> [Task] Exactly transcribe the line that holds "Key Features" and every remaining line of the records, up to and including the final one, with nothing else.

> [The data]
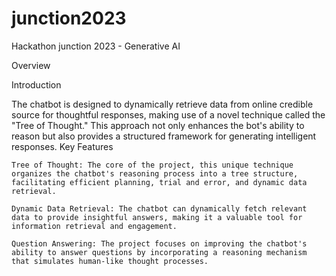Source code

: # junction2023
Hackathon junction 2023 - Generative AI

Overview


Introduction

The chatbot is designed to dynamically retrieve data from online credible source for thoughtful responses, making use of a novel technique called the "Tree of Thought." This approach not only enhances the bot's ability to reason but also provides a structured framework for generating intelligent responses.
Key Features

    Tree of Thought: The core of the project, this unique technique organizes the chatbot's reasoning process into a tree structure, facilitating efficient planning, trial and error, and dynamic data retrieval.

    Dynamic Data Retrieval: The chatbot can dynamically fetch relevant data to provide insightful answers, making it a valuable tool for information retrieval and engagement.

    Question Answering: The project focuses on improving the chatbot's ability to answer questions by incorporating a reasoning mechanism that simulates human-like thought processes.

> [Task response]
Key Features

    Tree of Thought: The core of the project, this unique technique organizes the chatbot's reasoning process into a tree structure, facilitating efficient planning, trial and error, and dynamic data retrieval.

    Dynamic Data Retrieval: The chatbot can dynamically fetch relevant data to provide insightful answers, making it a valuable tool for information retrieval and engagement.

    Question Answering: The project focuses on improving the chatbot's ability to answer questions by incorporating a reasoning mechanism that simulates human-like thought processes.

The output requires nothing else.